Using another brand name to promote an item is against eBay policy and can be reported. This can be done from the bottom of the listing. Click on report listing then there are a few drop down options - I think it came under 'listing practices' > search manipulation > use of another brand to mislead.


----------



## Hexenduction (1 mo ago)

"Interesting" looking Seiko that's up my street, design wise. Never seen one before and very little info from seller.

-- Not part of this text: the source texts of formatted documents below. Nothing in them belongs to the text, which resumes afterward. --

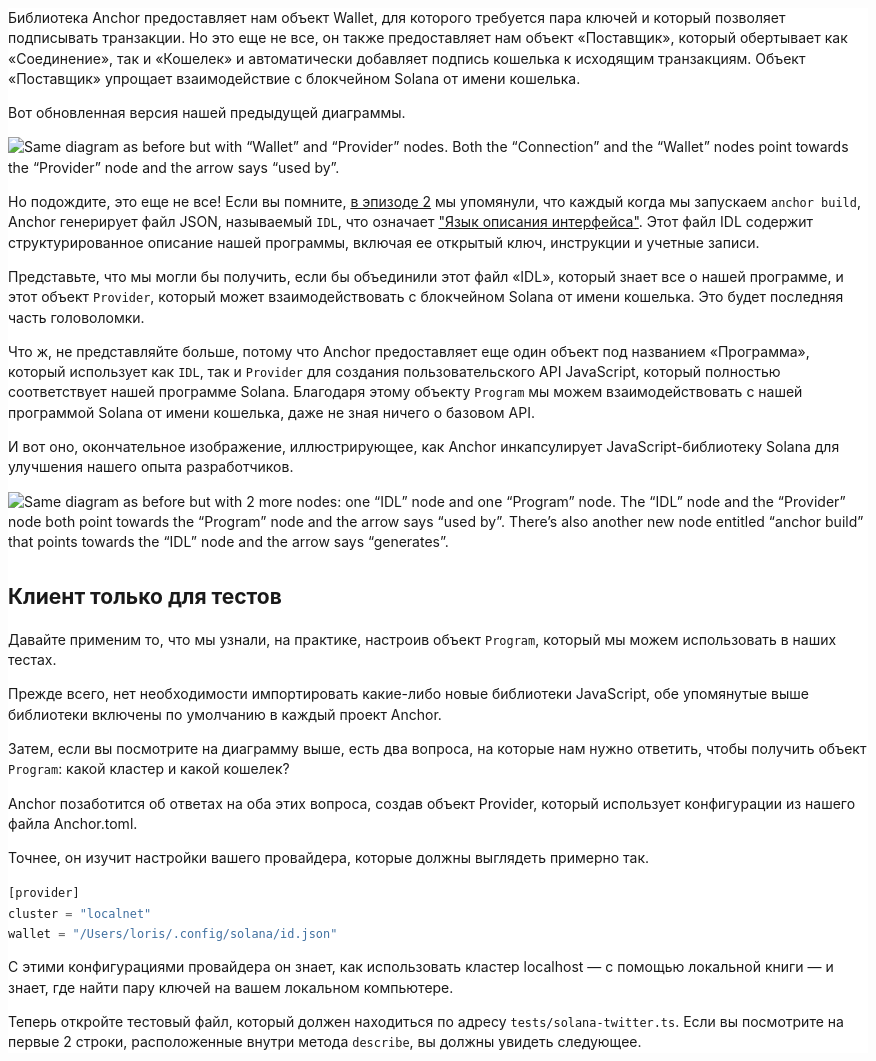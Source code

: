 Библиотека Anchor предоставляет нам объект Wallet, для которого требуется пара ключей и который позволяет подписывать транзакции. Но это еще не все, он также предоставляет нам объект «Поставщик», который обертывает как «Соединение», так и «Кошелек» и автоматически добавляет подпись кошелька к исходящим транзакциям. Объект «Поставщик» упрощает взаимодействие с блокчейном Solana от имени кошелька.

Вот обновленная версия нашей предыдущей диаграммы.

![Same diagram as before but with “Wallet” and “Provider” nodes. Both the “Connection” and the “Wallet” nodes point towards the “Provider” node and the arrow says “used by”.](https://lorisleiva.com/assets/articles/2021/1124-solana-5-test-instruction/solana-models-2.png)

Но подождите, это еще не все! Если вы помните, [в эпизоде 2](https://lorisleiva.com/create-a-solana-dapp-from-scratch/getting-started-with-solana-and-anchor#anchor-build) мы упомянули, что каждый когда мы запускаем `anchor build`, Anchor генерирует файл JSON, называемый `IDL`, что означает ["Язык описания интерфейса"](https://en.wikipedia.org/wiki/Interface_description_language). Этот файл IDL содержит структурированное описание нашей программы, включая ее открытый ключ, инструкции и учетные записи.

Представьте, что мы могли бы получить, если бы объединили этот файл «IDL», который знает все о нашей программе, и этот объект `Provider`, который может взаимодействовать с блокчейном Solana от имени кошелька. Это будет последняя часть головоломки.

Что ж, не представляйте больше, потому что Anchor предоставляет еще один объект под названием «Программа», который использует как `IDL`, так и `Provider` для создания пользовательского API JavaScript, который полностью соответствует нашей программе Solana. Благодаря этому объекту `Program` мы можем взаимодействовать с нашей программой Solana от имени кошелька, даже не зная ничего о базовом API.

И вот оно, окончательное изображение, иллюстрирующее, как Anchor инкапсулирует JavaScript-библиотеку Solana для улучшения нашего опыта разработчиков.

![Same diagram as before but with 2 more nodes: one “IDL” node and one “Program” node. The “IDL” node and the “Provider” node both point towards the “Program” node and the arrow says “used by”. There’s also another new node entitled “anchor build” that points towards the “IDL” node and the arrow says “generates”.](https://lorisleiva.com/assets/articles/2021/1124-solana-5-test-instruction/solana-models-3.png)

## Клиент только для тестов

Давайте применим то, что мы узнали, на практике, настроив объект `Program`, который мы можем использовать в наших тестах.

Прежде всего, нет необходимости импортировать какие-либо новые библиотеки JavaScript, обе упомянутые выше библиотеки включены по умолчанию в каждый проект Anchor.

Затем, если вы посмотрите на диаграмму выше, есть два вопроса, на которые нам нужно ответить, чтобы получить объект `Program`: какой кластер и какой кошелек?

Anchor позаботится об ответах на оба этих вопроса, создав объект Provider, который использует конфигурации из нашего файла Anchor.toml.

Точнее, он изучит настройки вашего провайдера, которые должны выглядеть примерно так.

```rust
[provider]
cluster = "localnet"
wallet = "/Users/loris/.config/solana/id.json"
```

С этими конфигурациями провайдера он знает, как использовать кластер localhost — с помощью локальной книги — и знает, где найти пару ключей на вашем локальном компьютере.

Теперь откройте тестовый файл, который должен находиться по адресу `tests/solana-twitter.ts`. Если вы посмотрите на первые 2 строки, расположенные внутри метода `describe`, вы должны увидеть следующее.
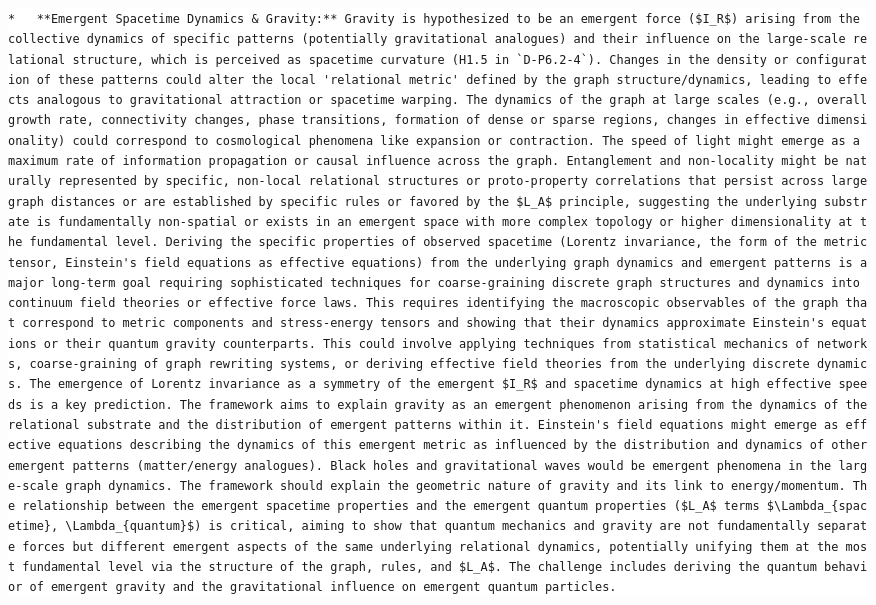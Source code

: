     *   **Emergent Spacetime Dynamics & Gravity:** Gravity is hypothesized to be an emergent force ($I_R$) arising from the collective dynamics of specific patterns (potentially gravitational analogues) and their influence on the large-scale relational structure, which is perceived as spacetime curvature (H1.5 in `D-P6.2-4`). Changes in the density or configuration of these patterns could alter the local 'relational metric' defined by the graph structure/dynamics, leading to effects analogous to gravitational attraction or spacetime warping. The dynamics of the graph at large scales (e.g., overall growth rate, connectivity changes, phase transitions, formation of dense or sparse regions, changes in effective dimensionality) could correspond to cosmological phenomena like expansion or contraction. The speed of light might emerge as a maximum rate of information propagation or causal influence across the graph. Entanglement and non-locality might be naturally represented by specific, non-local relational structures or proto-property correlations that persist across large graph distances or are established by specific rules or favored by the $L_A$ principle, suggesting the underlying substrate is fundamentally non-spatial or exists in an emergent space with more complex topology or higher dimensionality at the fundamental level. Deriving the specific properties of observed spacetime (Lorentz invariance, the form of the metric tensor, Einstein's field equations as effective equations) from the underlying graph dynamics and emergent patterns is a major long-term goal requiring sophisticated techniques for coarse-graining discrete graph structures and dynamics into continuum field theories or effective force laws. This requires identifying the macroscopic observables of the graph that correspond to metric components and stress-energy tensors and showing that their dynamics approximate Einstein's equations or their quantum gravity counterparts. This could involve applying techniques from statistical mechanics of networks, coarse-graining of graph rewriting systems, or deriving effective field theories from the underlying discrete dynamics. The emergence of Lorentz invariance as a symmetry of the emergent $I_R$ and spacetime dynamics at high effective speeds is a key prediction. The framework aims to explain gravity as an emergent phenomenon arising from the dynamics of the relational substrate and the distribution of emergent patterns within it. Einstein's field equations might emerge as effective equations describing the dynamics of this emergent metric as influenced by the distribution and dynamics of other emergent patterns (matter/energy analogues). Black holes and gravitational waves would be emergent phenomena in the large-scale graph dynamics. The framework should explain the geometric nature of gravity and its link to energy/momentum. The relationship between the emergent spacetime properties and the emergent quantum properties ($L_A$ terms $\Lambda_{spacetime}, \Lambda_{quantum}$) is critical, aiming to show that quantum mechanics and gravity are not fundamentally separate forces but different emergent aspects of the same underlying relational dynamics, potentially unifying them at the most fundamental level via the structure of the graph, rules, and $L_A$. The challenge includes deriving the quantum behavior of emergent gravity and the gravitational influence on emergent quantum particles.
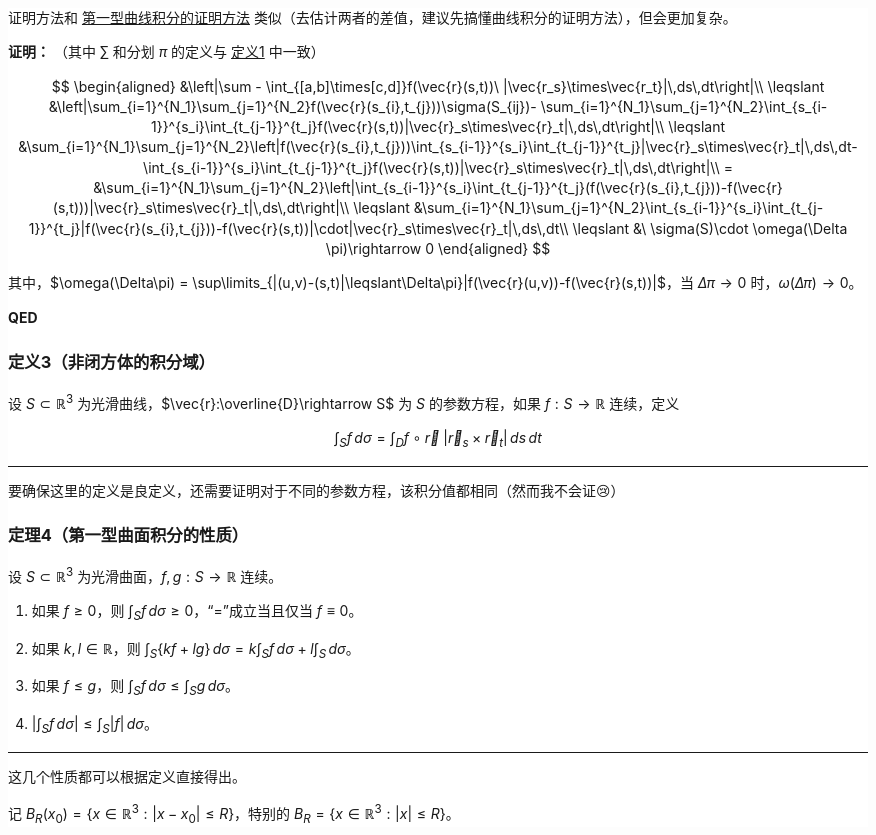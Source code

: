 
证明方法和 [第一型曲线积分的证明方法](/posts/30251/#定理2第一型曲线积分计算方法) 类似（去估计两者的差值，建议先搞懂曲线积分的证明方法），但会更加复杂。

**证明：** （其中 $\sum$ 和分划 $\pi$ 的定义与 [定义1](./#定义1第一型曲面积分) 中一致）

$$
\begin{aligned}
&\left|\sum - \int_{[a,b]\times[c,d]}f(\vec{r}(s,t))\ |\vec{r_s}\times\vec{r_t}|\,ds\,dt\right|\\
\leqslant &\left|\sum_{i=1}^{N_1}\sum_{j=1}^{N_2}f(\vec{r}(s_{i},t_{j}))\sigma(S_{ij})- \sum_{i=1}^{N_1}\sum_{j=1}^{N_2}\int_{s_{i-1}}^{s_i}\int_{t_{j-1}}^{t_j}f(\vec{r}(s,t))|\vec{r}_s\times\vec{r}_t|\,ds\,dt\right|\\
\leqslant &\sum_{i=1}^{N_1}\sum_{j=1}^{N_2}\left|f(\vec{r}(s_{i},t_{j}))\int_{s_{i-1}}^{s_i}\int_{t_{j-1}}^{t_j}|\vec{r}_s\times\vec{r}_t|\,ds\,dt-\int_{s_{i-1}}^{s_i}\int_{t_{j-1}}^{t_j}f(\vec{r}(s,t))|\vec{r}_s\times\vec{r}_t|\,ds\,dt\right|\\
= &\sum_{i=1}^{N_1}\sum_{j=1}^{N_2}\left|\int_{s_{i-1}}^{s_i}\int_{t_{j-1}}^{t_j}(f(\vec{r}(s_{i},t_{j}))-f(\vec{r}(s,t)))|\vec{r}_s\times\vec{r}_t|\,ds\,dt\right|\\
\leqslant &\sum_{i=1}^{N_1}\sum_{j=1}^{N_2}\int_{s_{i-1}}^{s_i}\int_{t_{j-1}}^{t_j}|f(\vec{r}(s_{i},t_{j}))-f(\vec{r}(s,t))|\cdot|\vec{r}_s\times\vec{r}_t|\,ds\,dt\\
\leqslant &\ \sigma(S)\cdot \omega(\Delta \pi)\rightarrow 0
\end{aligned}
$$

其中，$\omega(\Delta\pi) = \sup\limits_{|(u,v)-(s,t)|\leqslant\Delta\pi}|f(\vec{r}(u,v))-f(\vec{r}(s,t))|$，当 $\Delta\pi\rightarrow 0$ 时，$\omega(\Delta\pi)\rightarrow 0$。

**QED**

### 定义3（非闭方体的积分域）

设 $S\subset \mathbb R^3$ 为光滑曲线，$\vec{r}:\overline{D}\rightarrow S$ 为 $S$ 的参数方程，如果 $f:S\rightarrow \mathbb R$ 连续，定义

$$
\int_Sf\,d\sigma = \int_Df\circ \vec{r}\ |\vec{r}_s\times\vec{r}_t|\,ds\,dt
$$

---

要确保这里的定义是良定义，还需要证明对于不同的参数方程，该积分值都相同（然而我不会证😢）

### 定理4（第一型曲面积分的性质）

设 $S\subset \mathbb R^3$ 为光滑曲面，$f, g:S\rightarrow \mathbb R$ 连续。

1. 如果 $f\geqslant 0$，则 $\int_Sf\,d\sigma \geqslant 0$，“$=$”成立当且仅当 $f\equiv 0$。

2. 如果 $k, l\in \mathbb R$，则 $\int_S\{kf+lg\}\,d\sigma = k\int_Sf\,d\sigma+l\int_S\,d\sigma$。

3. 如果 $f \leqslant g$，则 $\int_Sf\,d\sigma\leqslant \int_Sg\,d\sigma$。

4. $|\int_Sf\,d\sigma|\leqslant\int_S|f|\,d\sigma$。

---

这几个性质都可以根据定义直接得出。

记 $B_R(x_0) = \{x\in \mathbb R^3:|x-x_0|\leqslant R\}$，特别的 $B_R = \{x\in\mathbb R^3:|x|\leqslant R\}$。
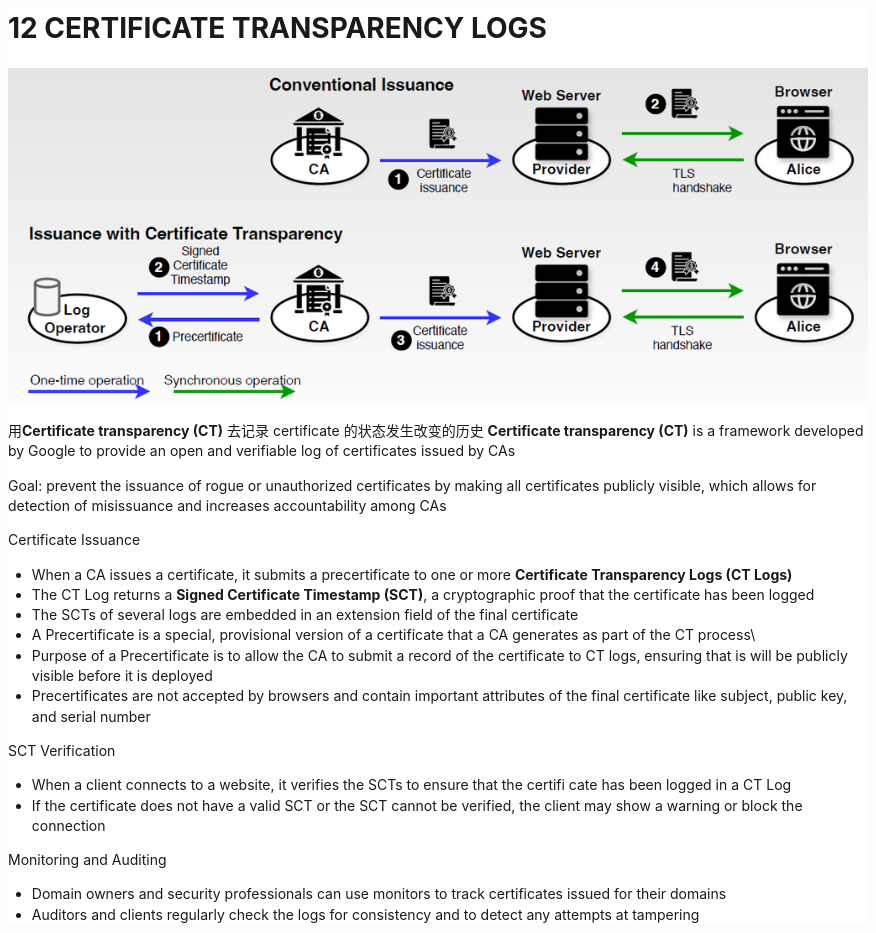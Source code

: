 
# 12 CERTIFICATE TRANSPARENCY LOGS


![](image/Pasted%20image%2020241121151819.png)


用**Certificate transparency (CT)**  去记录 certificate 的状态发生改变的历史 
**Certificate transparency (CT)** is a framework developed by Google to provide an open and verifiable log of certificates issued by CAs

Goal: prevent the issuance of rogue or unauthorized certificates by making all certificates publicly visible, which allows for detection of misissuance and increases accountability among CAs

Certificate Issuance
- When a CA issues a certificate, it submits a precertificate to one or more **Certificate Transparency Logs (CT Logs)**
- The CT Log returns a **Signed Certificate Timestamp (SCT)**, a cryptographic proof that the certificate has been logged
- The SCTs of several logs are embedded in an extension field of the final certificate
- A Precertificate is a special, provisional version of a certificate that a CA generates as part of the CT process\
- Purpose of a Precertificate is to allow the CA to submit a record of the certificate to CT logs, ensuring that is will be publicly visible before it is deployed 
- Precertificates are not accepted by browsers and contain important attributes of the final certificate like subject, public key, and serial number


SCT Verification
- When a client connects to a website, it verifies the SCTs to ensure that the certifi cate has been logged in a CT Log
- If the certificate does not have a valid SCT or the SCT cannot be verified, the client may show a warning or block the connection


Monitoring and Auditing
- Domain owners and security professionals can use monitors to track certificates issued for their domains
- Auditors and clients regularly check the logs for consistency and to detect any attempts at tampering
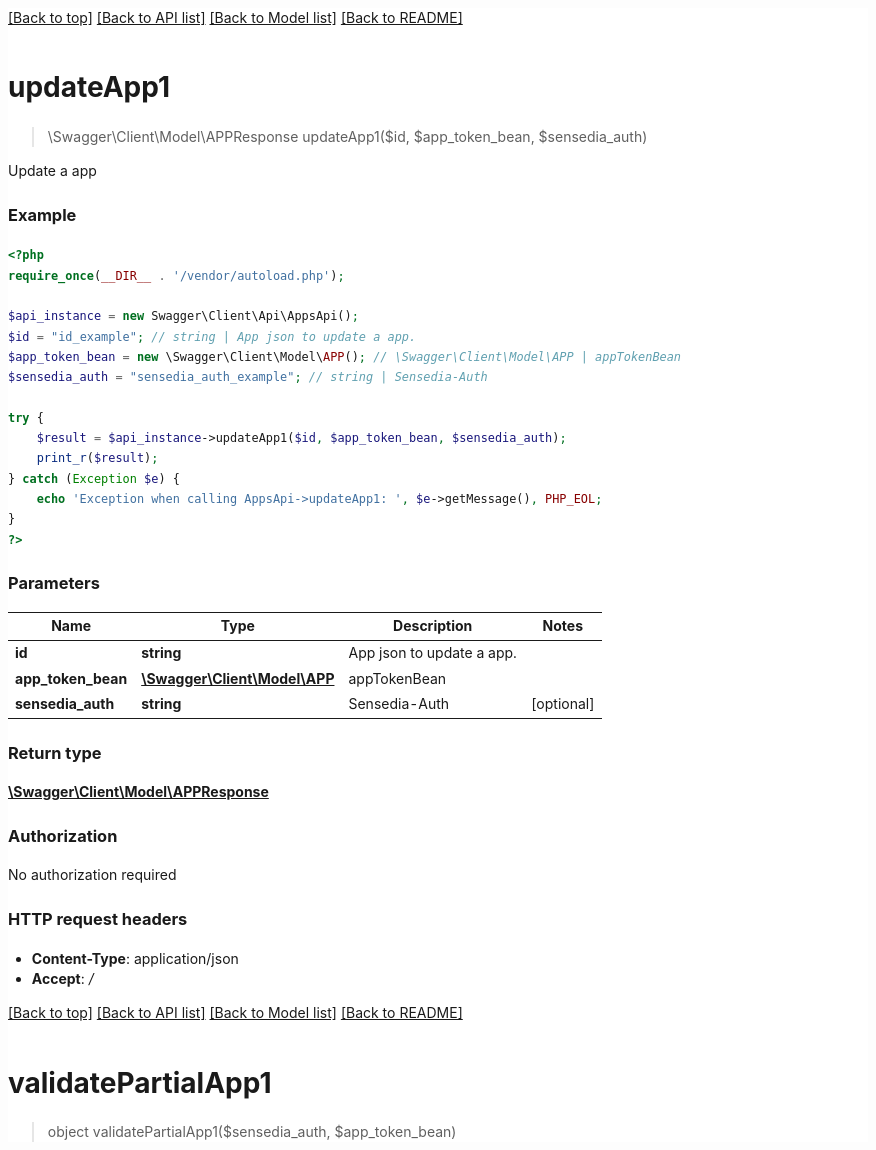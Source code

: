 [[Back to top]](#) [[Back to API list]](../../README.md#documentation-for-api-endpoints) [[Back to Model list]](../../README.md#documentation-for-models) [[Back to README]](../../README.md)

# **updateApp1**
> \Swagger\Client\Model\APPResponse updateApp1($id, $app_token_bean, $sensedia_auth)

Update a app

### Example
```php
<?php
require_once(__DIR__ . '/vendor/autoload.php');

$api_instance = new Swagger\Client\Api\AppsApi();
$id = "id_example"; // string | App json to update a app.
$app_token_bean = new \Swagger\Client\Model\APP(); // \Swagger\Client\Model\APP | appTokenBean
$sensedia_auth = "sensedia_auth_example"; // string | Sensedia-Auth

try {
    $result = $api_instance->updateApp1($id, $app_token_bean, $sensedia_auth);
    print_r($result);
} catch (Exception $e) {
    echo 'Exception when calling AppsApi->updateApp1: ', $e->getMessage(), PHP_EOL;
}
?>
```

### Parameters

Name | Type | Description  | Notes
------------- | ------------- | ------------- | -------------
 **id** | **string**| App json to update a app. |
 **app_token_bean** | [**\Swagger\Client\Model\APP**](../Model/APP.md)| appTokenBean |
 **sensedia_auth** | **string**| Sensedia-Auth | [optional]

### Return type

[**\Swagger\Client\Model\APPResponse**](../Model/APPResponse.md)

### Authorization

No authorization required

### HTTP request headers

 - **Content-Type**: application/json
 - **Accept**: */*

[[Back to top]](#) [[Back to API list]](../../README.md#documentation-for-api-endpoints) [[Back to Model list]](../../README.md#documentation-for-models) [[Back to README]](../../README.md)

# **validatePartialApp1**
> object validatePartialApp1($sensedia_auth, $app_token_bean)
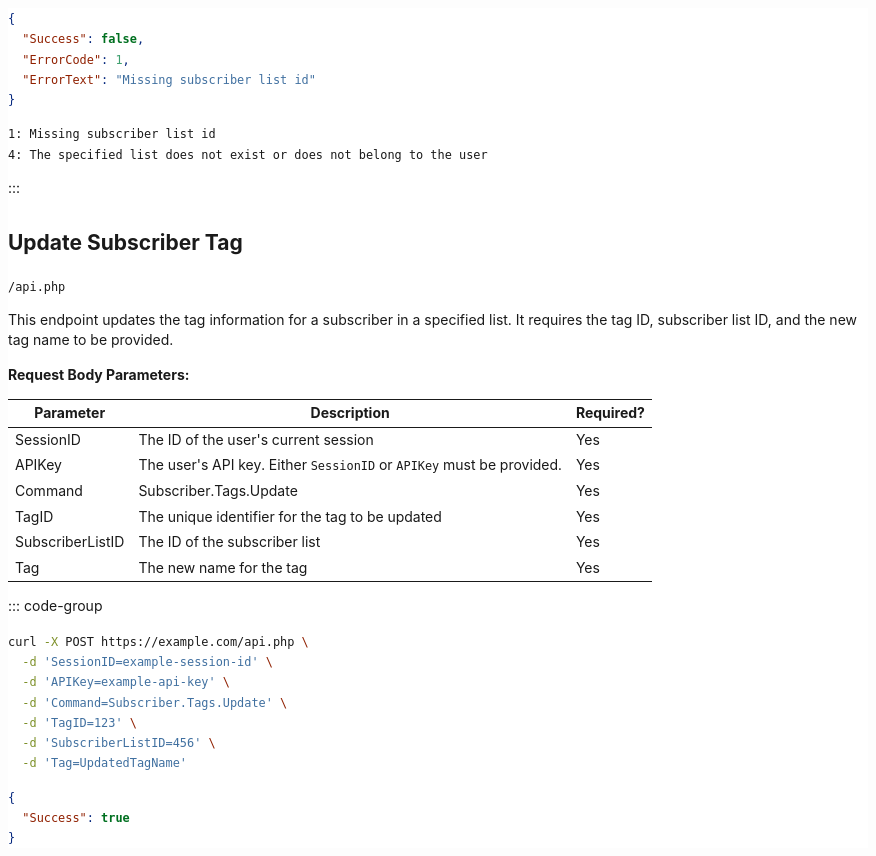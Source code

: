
 ```json [Error Response]
{
  "Success": false,
  "ErrorCode": 1,
  "ErrorText": "Missing subscriber list id"
}
```

```txt [Error Codes]
1: Missing subscriber list id
4: The specified list does not exist or does not belong to the user
```

:::

## Update Subscriber Tag

<Badge type="info" text="POST" /> `/api.php`

This endpoint updates the tag information for a subscriber in a specified list. It requires the tag ID, subscriber list
ID, and the new tag name to be provided.

**Request Body Parameters:**

| Parameter        | Description                                                          | Required? |
|------------------|----------------------------------------------------------------------|-----------|
| SessionID        | The ID of the user's current session                                 | Yes       |
| APIKey           | The user's API key. Either `SessionID` or `APIKey` must be provided. | Yes       |
| Command          | Subscriber.Tags.Update                                               | Yes       |
| TagID            | The unique identifier for the tag to be updated                      | Yes       |
| SubscriberListID | The ID of the subscriber list                                        | Yes       |
| Tag              | The new name for the tag                                             | Yes       |

::: code-group

```bash [Example Request]
curl -X POST https://example.com/api.php \
  -d 'SessionID=example-session-id' \
  -d 'APIKey=example-api-key' \
  -d 'Command=Subscriber.Tags.Update' \
  -d 'TagID=123' \
  -d 'SubscriberListID=456' \
  -d 'Tag=UpdatedTagName'
```

```json [Success Response]
{
  "Success": true
}
```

Seiko Quartz A860-4001 Vintage Men's Watch wl53157 | eBay


After checking the item and estimating its condition, we will decide the percentage of the refund (80%, 50%, etc).All packaging, manuals, warranty cards, box and accessories must be sent back with the item. In the case the item is returned due to postal problem or your absence, and you hope to...



www.ebay.co.uk





But what's going on here? What's with the holes that make it look like a speaker? Does it speak? Does the front open even, it almost looks like it might...
Anyone know anything about these?


----------



## Bricey (Apr 7, 2021)

Hexenduction said:


> "Interesting" looking Seiko that's up my street, design wise. Never seen one before and very little info from seller.
> 
> 
> 
> ...


It is a speaker, it's a talking watch (but may speak Japanese)


----------



## Hexenduction (1 mo ago)

Bricey said:


> It is a speaker, it's a talking watch (but may speak Japanese)


Wtf mega lolz


----------



## spinynorman (Apr 2, 2014)

It's sending out subliminal messages that force you to buy more watches.


----------



## Dxnnis (May 12, 2021)

This listing made my chuckle as it sounds like you could fry it


----------



## Bricey (Apr 7, 2021)

Dxnnis said:


> This listing made my chuckle as it sounds like you could fry it
> View attachment 82463


Sounds like a watch that would appeal to an American policeman.


----------



## Kieran-b (2 mo ago)

OK, it's not from ebay. But I think you'd definitely notice having this on your wrist.


----------



## Dxnnis (May 12, 2021)

Kieran-b said:


> View attachment 82556
> 
> OK, it's not from ebay. But I think you'd definitely notice having this on your wrist.


Now that's a heavy watch!


----------



## Ugg10 (Nov 26, 2020)

I have been keeping an eye on this for a while, Hermes Slim Titanium with micro rotor Vaucher movement, new with tags. I has been up for £6300 for about three months but has just dropped to £5200 and also got an offer in today so deals to be had, looks like he is a bit more realistic with price and is now more in-line with others on the market when you take into account VAT.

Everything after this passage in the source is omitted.